The problem — Say only the number of lines in the entries below that contain "begin".

[Collected data]

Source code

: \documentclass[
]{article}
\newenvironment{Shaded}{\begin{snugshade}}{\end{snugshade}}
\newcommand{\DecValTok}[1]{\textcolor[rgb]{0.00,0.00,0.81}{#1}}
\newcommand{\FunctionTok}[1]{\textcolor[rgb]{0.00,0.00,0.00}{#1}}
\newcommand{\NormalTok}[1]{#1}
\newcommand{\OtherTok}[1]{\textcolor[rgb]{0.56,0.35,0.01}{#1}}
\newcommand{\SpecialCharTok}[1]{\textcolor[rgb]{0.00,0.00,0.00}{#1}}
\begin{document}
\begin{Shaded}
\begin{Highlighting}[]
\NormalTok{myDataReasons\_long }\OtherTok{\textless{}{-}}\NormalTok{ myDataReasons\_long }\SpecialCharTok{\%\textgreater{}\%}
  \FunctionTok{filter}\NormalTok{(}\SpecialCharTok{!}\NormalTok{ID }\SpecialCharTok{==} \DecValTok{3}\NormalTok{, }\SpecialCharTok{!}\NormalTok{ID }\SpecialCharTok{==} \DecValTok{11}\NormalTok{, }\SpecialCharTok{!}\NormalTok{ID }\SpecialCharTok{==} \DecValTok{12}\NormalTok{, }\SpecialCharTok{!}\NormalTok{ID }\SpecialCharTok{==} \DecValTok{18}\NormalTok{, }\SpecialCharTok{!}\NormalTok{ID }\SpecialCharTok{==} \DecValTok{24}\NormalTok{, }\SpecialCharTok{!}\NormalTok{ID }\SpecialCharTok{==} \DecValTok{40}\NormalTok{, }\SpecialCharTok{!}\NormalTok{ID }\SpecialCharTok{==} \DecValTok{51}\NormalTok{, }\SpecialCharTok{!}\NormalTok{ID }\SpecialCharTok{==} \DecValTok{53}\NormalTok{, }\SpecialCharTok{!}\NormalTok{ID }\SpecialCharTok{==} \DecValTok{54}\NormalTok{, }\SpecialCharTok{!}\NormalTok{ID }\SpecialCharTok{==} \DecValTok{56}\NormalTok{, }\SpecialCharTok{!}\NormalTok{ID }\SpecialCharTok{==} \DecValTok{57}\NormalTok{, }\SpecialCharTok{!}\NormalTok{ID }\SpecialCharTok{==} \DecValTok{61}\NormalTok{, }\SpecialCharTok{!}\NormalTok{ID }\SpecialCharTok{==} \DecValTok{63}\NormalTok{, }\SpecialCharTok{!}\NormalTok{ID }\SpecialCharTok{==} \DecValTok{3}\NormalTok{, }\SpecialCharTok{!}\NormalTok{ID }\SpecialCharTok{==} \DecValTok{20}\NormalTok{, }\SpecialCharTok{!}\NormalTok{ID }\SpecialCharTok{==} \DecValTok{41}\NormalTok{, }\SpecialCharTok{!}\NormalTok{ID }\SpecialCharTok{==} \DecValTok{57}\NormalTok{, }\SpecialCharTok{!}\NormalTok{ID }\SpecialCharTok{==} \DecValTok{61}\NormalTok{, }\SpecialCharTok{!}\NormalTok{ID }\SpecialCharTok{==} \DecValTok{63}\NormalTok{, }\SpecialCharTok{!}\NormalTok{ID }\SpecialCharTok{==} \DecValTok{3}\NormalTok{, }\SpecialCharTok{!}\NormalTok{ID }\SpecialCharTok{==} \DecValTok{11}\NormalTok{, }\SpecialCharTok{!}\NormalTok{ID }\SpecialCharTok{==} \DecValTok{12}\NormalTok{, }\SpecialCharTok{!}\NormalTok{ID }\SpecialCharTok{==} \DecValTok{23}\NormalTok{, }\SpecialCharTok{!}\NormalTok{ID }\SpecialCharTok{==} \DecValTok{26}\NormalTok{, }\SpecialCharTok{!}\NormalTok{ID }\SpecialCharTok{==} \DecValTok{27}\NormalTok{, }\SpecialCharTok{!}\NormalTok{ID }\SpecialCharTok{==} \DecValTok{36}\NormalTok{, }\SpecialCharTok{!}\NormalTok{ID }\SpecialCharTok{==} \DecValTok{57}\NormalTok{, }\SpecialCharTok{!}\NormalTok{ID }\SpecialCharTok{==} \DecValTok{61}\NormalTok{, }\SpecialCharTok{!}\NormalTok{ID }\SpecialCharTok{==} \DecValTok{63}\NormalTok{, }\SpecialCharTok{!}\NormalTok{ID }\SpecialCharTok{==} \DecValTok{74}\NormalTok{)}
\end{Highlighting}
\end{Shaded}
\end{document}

Result of the task — 4